**Task objective:**
Whenever a line in the data holds the string "manifests", pull that line out.

══════

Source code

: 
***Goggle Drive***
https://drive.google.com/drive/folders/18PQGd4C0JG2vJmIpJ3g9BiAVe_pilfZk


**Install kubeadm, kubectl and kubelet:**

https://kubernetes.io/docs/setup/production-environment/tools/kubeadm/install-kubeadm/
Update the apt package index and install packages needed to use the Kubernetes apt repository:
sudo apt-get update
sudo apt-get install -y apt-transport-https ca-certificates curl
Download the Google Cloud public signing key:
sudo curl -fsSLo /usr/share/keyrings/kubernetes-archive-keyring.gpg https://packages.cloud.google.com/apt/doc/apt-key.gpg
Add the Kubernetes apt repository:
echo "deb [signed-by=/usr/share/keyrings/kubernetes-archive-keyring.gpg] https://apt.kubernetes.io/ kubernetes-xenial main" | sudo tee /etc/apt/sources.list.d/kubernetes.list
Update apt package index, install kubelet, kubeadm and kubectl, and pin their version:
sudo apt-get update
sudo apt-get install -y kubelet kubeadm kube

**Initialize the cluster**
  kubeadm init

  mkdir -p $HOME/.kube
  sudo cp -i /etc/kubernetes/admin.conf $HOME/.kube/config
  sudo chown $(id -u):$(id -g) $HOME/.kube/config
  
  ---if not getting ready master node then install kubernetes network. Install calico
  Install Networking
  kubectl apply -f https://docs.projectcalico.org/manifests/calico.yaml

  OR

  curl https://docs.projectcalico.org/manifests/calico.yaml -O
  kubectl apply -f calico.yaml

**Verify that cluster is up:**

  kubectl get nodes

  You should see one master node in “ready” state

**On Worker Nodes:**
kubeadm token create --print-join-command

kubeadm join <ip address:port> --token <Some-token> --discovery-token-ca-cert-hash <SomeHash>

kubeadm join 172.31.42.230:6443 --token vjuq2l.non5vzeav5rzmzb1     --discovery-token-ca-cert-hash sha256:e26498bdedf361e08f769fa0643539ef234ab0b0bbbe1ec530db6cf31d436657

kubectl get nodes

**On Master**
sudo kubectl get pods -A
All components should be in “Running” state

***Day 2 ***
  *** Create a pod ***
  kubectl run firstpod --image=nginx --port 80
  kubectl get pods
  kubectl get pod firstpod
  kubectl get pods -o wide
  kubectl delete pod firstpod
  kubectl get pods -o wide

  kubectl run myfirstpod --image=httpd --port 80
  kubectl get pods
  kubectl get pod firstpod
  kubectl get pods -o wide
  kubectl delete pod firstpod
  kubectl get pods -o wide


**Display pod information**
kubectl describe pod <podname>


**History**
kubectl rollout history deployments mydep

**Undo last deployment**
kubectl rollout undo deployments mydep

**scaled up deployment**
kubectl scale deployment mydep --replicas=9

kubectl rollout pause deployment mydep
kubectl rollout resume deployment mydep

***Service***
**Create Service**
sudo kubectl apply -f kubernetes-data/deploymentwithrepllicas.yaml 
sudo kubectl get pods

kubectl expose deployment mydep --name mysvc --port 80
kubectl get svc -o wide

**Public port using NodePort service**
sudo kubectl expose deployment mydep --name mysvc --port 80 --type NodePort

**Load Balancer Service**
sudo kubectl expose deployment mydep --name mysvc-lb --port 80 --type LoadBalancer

══════

**Task output:**
  kubectl apply -f https://docs.projectcalico.org/manifests/calico.yaml
  curl https://docs.projectcalico.org/manifests/calico.yaml -O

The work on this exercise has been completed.